— What you have to do —
Repeat exactly the stretch of lines that starts with the one containing "4. Check email inbox" and ends with the last line of the material. Leave out pictures.
-------- Available records --------
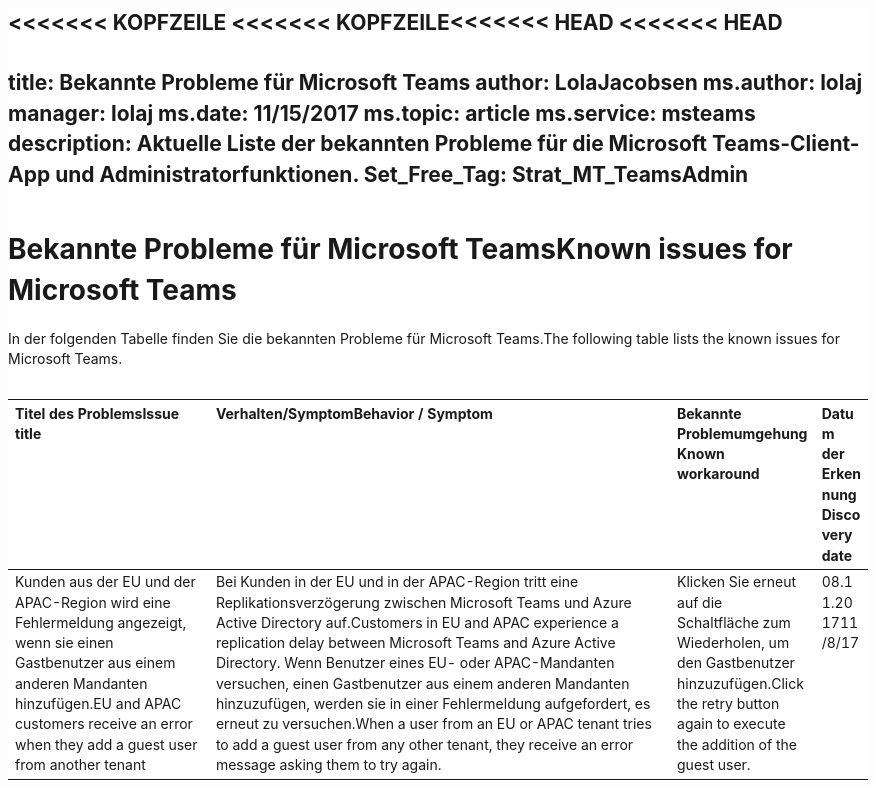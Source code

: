 <span data-ttu-id="3c6a9-101"><<<<<<< KOPFZEILE <<<<<<< KOPFZEILE</span><span class="sxs-lookup"><span data-stu-id="3c6a9-101"><<<<<<< HEAD <<<<<<< HEAD</span></span>
---
title: Bekannte Probleme für Microsoft Teams
author: LolaJacobsen
ms.author: lolaj
manager: lolaj
ms.date: 11/15/2017
ms.topic: article
ms.service: msteams
description: Aktuelle Liste der bekannten Probleme für die Microsoft Teams-Client-App und Administratorfunktionen.
Set_Free_Tag: Strat_MT_TeamsAdmin
---

# <a name="known-issues-for-microsoft-teams"></a><span data-ttu-id="3c6a9-104">Bekannte Probleme für Microsoft Teams</span><span class="sxs-lookup"><span data-stu-id="3c6a9-104">Known issues for Microsoft Teams</span></span>
  
<span data-ttu-id="3c6a9-105">In der folgenden Tabelle finden Sie die bekannten Probleme für Microsoft Teams.</span><span class="sxs-lookup"><span data-stu-id="3c6a9-105">The following table lists the known issues for Microsoft Teams.</span></span>
## 

|<span data-ttu-id="3c6a9-106">**Titel des Problems**</span><span class="sxs-lookup"><span data-stu-id="3c6a9-106">**Issue title**</span></span>|<span data-ttu-id="3c6a9-107">**Verhalten/Symptom**</span><span class="sxs-lookup"><span data-stu-id="3c6a9-107">**Behavior / Symptom**</span></span>|<span data-ttu-id="3c6a9-108">**Bekannte Problemumgehung**</span><span class="sxs-lookup"><span data-stu-id="3c6a9-108">**Known workaround**</span></span>|<span data-ttu-id="3c6a9-109">**Datum der Erkennung**</span><span class="sxs-lookup"><span data-stu-id="3c6a9-109">**Discovery date**</span></span>|
|:-----|:-----|:-----|:-----|
|<span data-ttu-id="3c6a9-110">Kunden aus der EU und der APAC-Region wird eine Fehlermeldung angezeigt, wenn sie einen Gastbenutzer aus einem anderen Mandanten hinzufügen.</span><span class="sxs-lookup"><span data-stu-id="3c6a9-110">EU and APAC customers receive an error when they add a guest user from another tenant</span></span>    <br/> | <span data-ttu-id="3c6a9-111">Bei Kunden in der EU und in der APAC-Region tritt eine Replikationsverzögerung zwischen Microsoft Teams und Azure Active Directory auf.</span><span class="sxs-lookup"><span data-stu-id="3c6a9-111">Customers in EU and APAC experience a replication delay between Microsoft Teams and Azure Active Directory.</span></span> <span data-ttu-id="3c6a9-112">Wenn Benutzer eines EU- oder APAC-Mandanten versuchen, einen Gastbenutzer aus einem anderen Mandanten hinzuzufügen, werden sie in einer Fehlermeldung aufgefordert, es erneut zu versuchen.</span><span class="sxs-lookup"><span data-stu-id="3c6a9-112">When a user from an EU or APAC tenant tries to add a guest user from any other tenant, they receive an error message asking them to try again.</span></span>   <br/> |<span data-ttu-id="3c6a9-113">Klicken Sie erneut auf die Schaltfläche zum Wiederholen, um den Gastbenutzer hinzuzufügen.</span><span class="sxs-lookup"><span data-stu-id="3c6a9-113">Click the retry button again to execute the addition of the guest user.</span></span>  <br/> |<span data-ttu-id="3c6a9-114">08.11.2017</span><span class="sxs-lookup"><span data-stu-id="3c6a9-114">11/8/17</span></span>  <br/> |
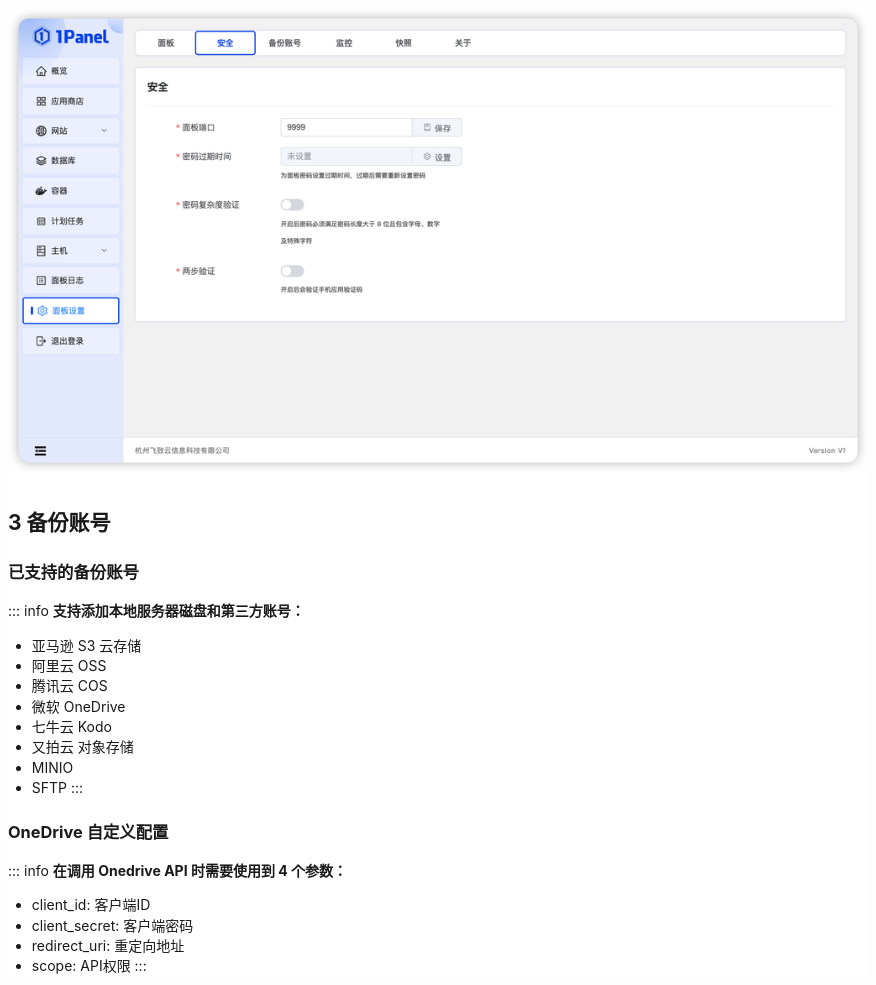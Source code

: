 ![img.png](../img/settings/security.png)

## 3 备份账号

### 已支持的备份账号

::: info
**支持添加本地服务器磁盘和第三方账号：**

- 亚马逊 S3 云存储
- 阿里云 OSS
- 腾讯云 COS
- 微软 OneDrive
- 七牛云 Kodo
- 又拍云 对象存储
- MINIO
- SFTP
:::

### OneDrive 自定义配置

::: info
**在调用 Onedrive API 时需要使用到 4 个参数：**

- client_id: 客户端ID
- client_secret: 客户端密码
- redirect_uri: 重定向地址
- scope: API权限
:::
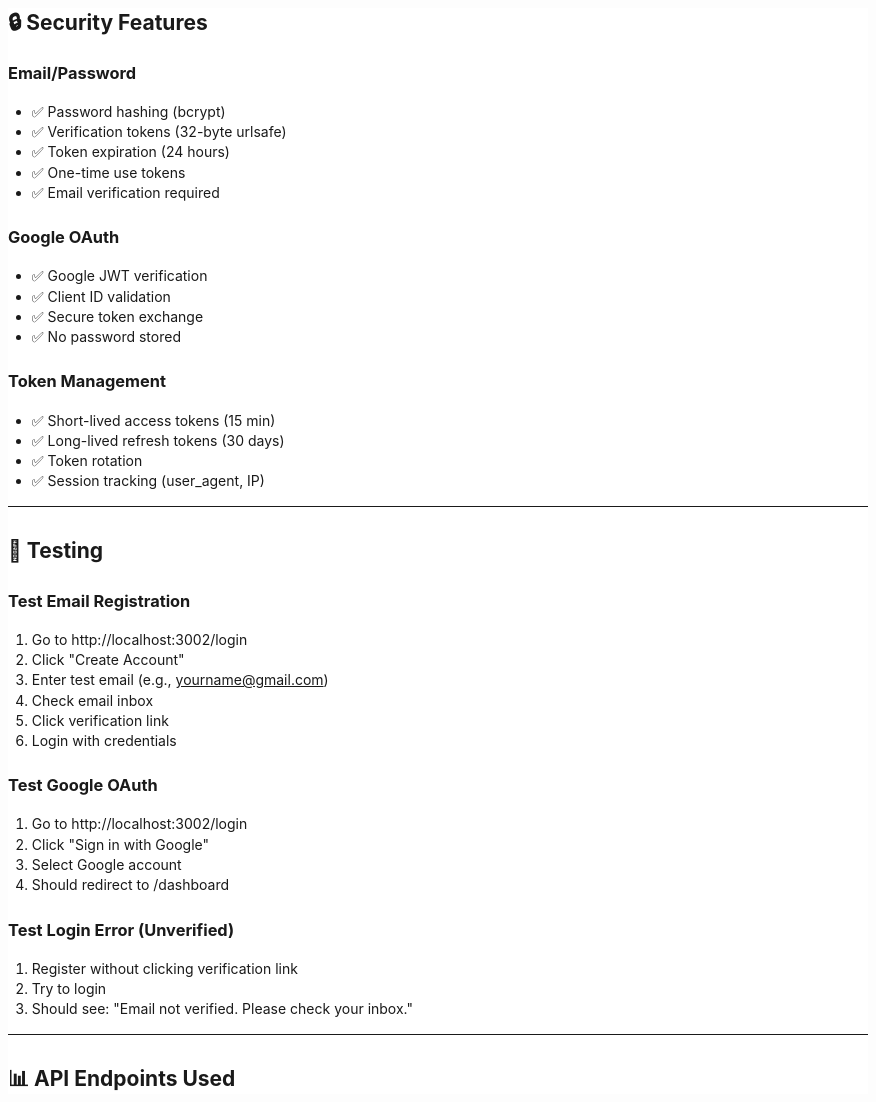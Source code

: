 
## 🔒 Security Features

### **Email/Password**
- ✅ Password hashing (bcrypt)
- ✅ Verification tokens (32-byte urlsafe)
- ✅ Token expiration (24 hours)
- ✅ One-time use tokens
- ✅ Email verification required

### **Google OAuth**
- ✅ Google JWT verification
- ✅ Client ID validation
- ✅ Secure token exchange
- ✅ No password stored

### **Token Management**
- ✅ Short-lived access tokens (15 min)
- ✅ Long-lived refresh tokens (30 days)
- ✅ Token rotation
- ✅ Session tracking (user_agent, IP)

---

## 🧪 Testing

### **Test Email Registration**
1. Go to http://localhost:3002/login
2. Click "Create Account"
3. Enter test email (e.g., yourname@gmail.com)
4. Check email inbox
5. Click verification link
6. Login with credentials

### **Test Google OAuth**
1. Go to http://localhost:3002/login
2. Click "Sign in with Google"
3. Select Google account
4. Should redirect to /dashboard

### **Test Login Error (Unverified)**
1. Register without clicking verification link
2. Try to login
3. Should see: "Email not verified. Please check your inbox."

---

## 📊 API Endpoints Used
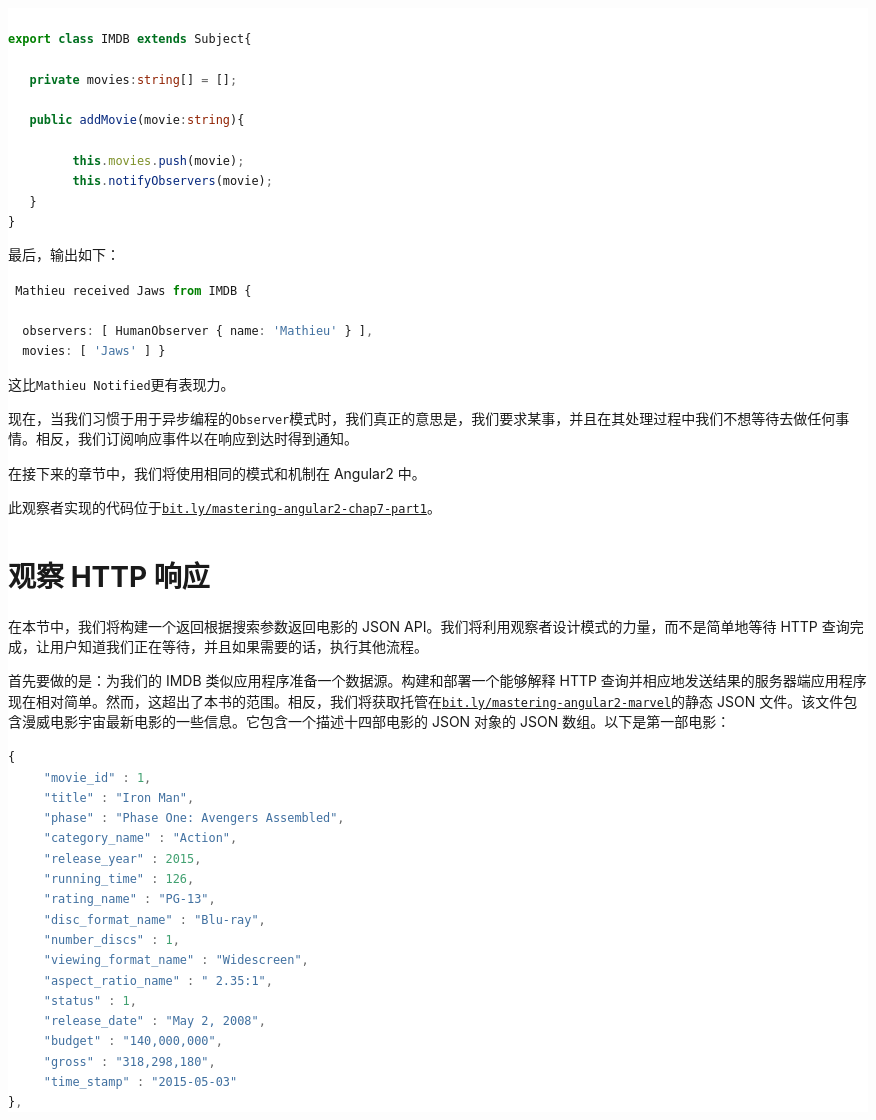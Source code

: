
 ```ts

export class IMDB extends Subject{ 

   private movies:string[] = []; 

   public addMovie(movie:string){ 

         this.movies.push(movie); 
         this.notifyObservers(movie); 
   } 
} 

```

最后，输出如下：

```ts
 Mathieu received Jaws from IMDB { 

  observers: [ HumanObserver { name: 'Mathieu' } ], 
  movies: [ 'Jaws' ] } 

```

这比`Mathieu Notified`更有表现力。

现在，当我们习惯于用于异步编程的`Observer`模式时，我们真正的意思是，我们要求某事，并且在其处理过程中我们不想等待去做任何事情。相反，我们订阅响应事件以在响应到达时得到通知。

在接下来的章节中，我们将使用相同的模式和机制在 Angular2 中。

此观察者实现的代码位于[`bit.ly/mastering-angular2-chap7-part1`](http://bit.ly/mastering-angular2-chap7-part1)。

# 观察 HTTP 响应

在本节中，我们将构建一个返回根据搜索参数返回电影的 JSON API。我们将利用观察者设计模式的力量，而不是简单地等待 HTTP 查询完成，让用户知道我们正在等待，并且如果需要的话，执行其他流程。

首先要做的是：为我们的 IMDB 类似应用程序准备一个数据源。构建和部署一个能够解释 HTTP 查询并相应地发送结果的服务器端应用程序现在相对简单。然而，这超出了本书的范围。相反，我们将获取托管在[`bit.ly/mastering-angular2-marvel`](http://bit.ly/mastering-angular2-marvel)的静态 JSON 文件。该文件包含漫威电影宇宙最新电影的一些信息。它包含一个描述十四部电影的 JSON 对象的 JSON 数组。以下是第一部电影：

```ts
{ 
     "movie_id" : 1, 
     "title" : "Iron Man", 
     "phase" : "Phase One: Avengers Assembled", 
     "category_name" : "Action", 
     "release_year" : 2015, 
     "running_time" : 126, 
     "rating_name" : "PG-13", 
     "disc_format_name" : "Blu-ray", 
     "number_discs" : 1, 
     "viewing_format_name" : "Widescreen", 
     "aspect_ratio_name" : " 2.35:1", 
     "status" : 1, 
     "release_date" : "May 2, 2008", 
     "budget" : "140,000,000", 
     "gross" : "318,298,180", 
     "time_stamp" : "2015-05-03" 
}, 

```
--------
— Task answer —
4. Check email inbox
5. Click verification link
6. Login with credentials

### **Test Google OAuth**
1. Go to http://localhost:3002/login
2. Click "Sign in with Google"
3. Select Google account
4. Should redirect to /dashboard

### **Test Login Error (Unverified)**
1. Register without clicking verification link
2. Try to login
3. Should see: "Email not verified. Please check your inbox."

---

## 📊 API Endpoints Used
Source code

:
 ```ts

export class IMDB extends Subject{ 

   private movies:string[] = []; 

   public addMovie(movie:string){ 

         this.movies.push(movie); 
         this.notifyObservers(movie); 
   } 
} 

```

最后，输出如下：

```ts
 Mathieu received Jaws from IMDB { 

  observers: [ HumanObserver { name: 'Mathieu' } ], 
  movies: [ 'Jaws' ] } 

```

这比`Mathieu Notified`更有表现力。

现在，当我们习惯于用于异步编程的`Observer`模式时，我们真正的意思是，我们要求某事，并且在其处理过程中我们不想等待去做任何事情。相反，我们订阅响应事件以在响应到达时得到通知。

在接下来的章节中，我们将使用相同的模式和机制在 Angular2 中。

此观察者实现的代码位于[`bit.ly/mastering-angular2-chap7-part1`](http://bit.ly/mastering-angular2-chap7-part1)。

# 观察 HTTP 响应

在本节中，我们将构建一个返回根据搜索参数返回电影的 JSON API。我们将利用观察者设计模式的力量，而不是简单地等待 HTTP 查询完成，让用户知道我们正在等待，并且如果需要的话，执行其他流程。

首先要做的是：为我们的 IMDB 类似应用程序准备一个数据源。构建和部署一个能够解释 HTTP 查询并相应地发送结果的服务器端应用程序现在相对简单。然而，这超出了本书的范围。相反，我们将获取托管在[`bit.ly/mastering-angular2-marvel`](http://bit.ly/mastering-angular2-marvel)的静态 JSON 文件。该文件包含漫威电影宇宙最新电影的一些信息。它包含一个描述十四部电影的 JSON 对象的 JSON 数组。以下是第一部电影：

```ts
{ 
     "movie_id" : 1, 
     "title" : "Iron Man", 
     "phase" : "Phase One: Avengers Assembled", 
     "category_name" : "Action", 
     "release_year" : 2015, 
     "running_time" : 126, 
     "rating_name" : "PG-13", 
     "disc_format_name" : "Blu-ray", 
     "number_discs" : 1, 
     "viewing_format_name" : "Widescreen", 
     "aspect_ratio_name" : " 2.35:1", 
     "status" : 1, 
     "release_date" : "May 2, 2008", 
     "budget" : "140,000,000", 
     "gross" : "318,298,180", 
     "time_stamp" : "2015-05-03" 
}, 

```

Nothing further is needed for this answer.